### Exercise directions
Below are records. Return each one exactly as written.

### Stored data
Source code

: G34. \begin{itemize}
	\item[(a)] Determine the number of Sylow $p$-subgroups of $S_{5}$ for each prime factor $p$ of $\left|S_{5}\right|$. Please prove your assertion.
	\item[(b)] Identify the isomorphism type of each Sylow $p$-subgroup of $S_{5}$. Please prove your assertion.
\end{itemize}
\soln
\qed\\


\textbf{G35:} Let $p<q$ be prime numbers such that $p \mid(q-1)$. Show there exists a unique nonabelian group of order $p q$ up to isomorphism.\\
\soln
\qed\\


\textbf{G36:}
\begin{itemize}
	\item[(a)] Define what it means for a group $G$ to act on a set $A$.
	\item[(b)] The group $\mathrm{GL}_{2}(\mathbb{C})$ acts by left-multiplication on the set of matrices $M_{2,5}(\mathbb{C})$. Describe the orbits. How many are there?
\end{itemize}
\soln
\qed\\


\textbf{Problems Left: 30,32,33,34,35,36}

### Solution for this exercise
Source code

: G34. \begin{itemize}
	\item[(a)] Determine the number of Sylow $p$-subgroups of $S_{5}$ for each prime factor $p$ of $\left|S_{5}\right|$. Please prove your assertion.
	\item[(b)] Identify the isomorphism type of each Sylow $p$-subgroup of $S_{5}$. Please prove your assertion.
\end{itemize}
\soln
\qed\\


\textbf{G35:} Let $p<q$ be prime numbers such that $p \mid(q-1)$. Show there exists a unique nonabelian group of order $p q$ up to isomorphism.\\
\soln
\qed\\


\textbf{G36:}
\begin{itemize}
	\item[(a)] Define what it means for a group $G$ to act on a set $A$.
	\item[(b)] The group $\mathrm{GL}_{2}(\mathbb{C})$ acts by left-multiplication on the set of matrices $M_{2,5}(\mathbb{C})$. Describe the orbits. How many are there?
\end{itemize}
\soln
\qed\\


\textbf{Problems Left: 30,32,33,34,35,36}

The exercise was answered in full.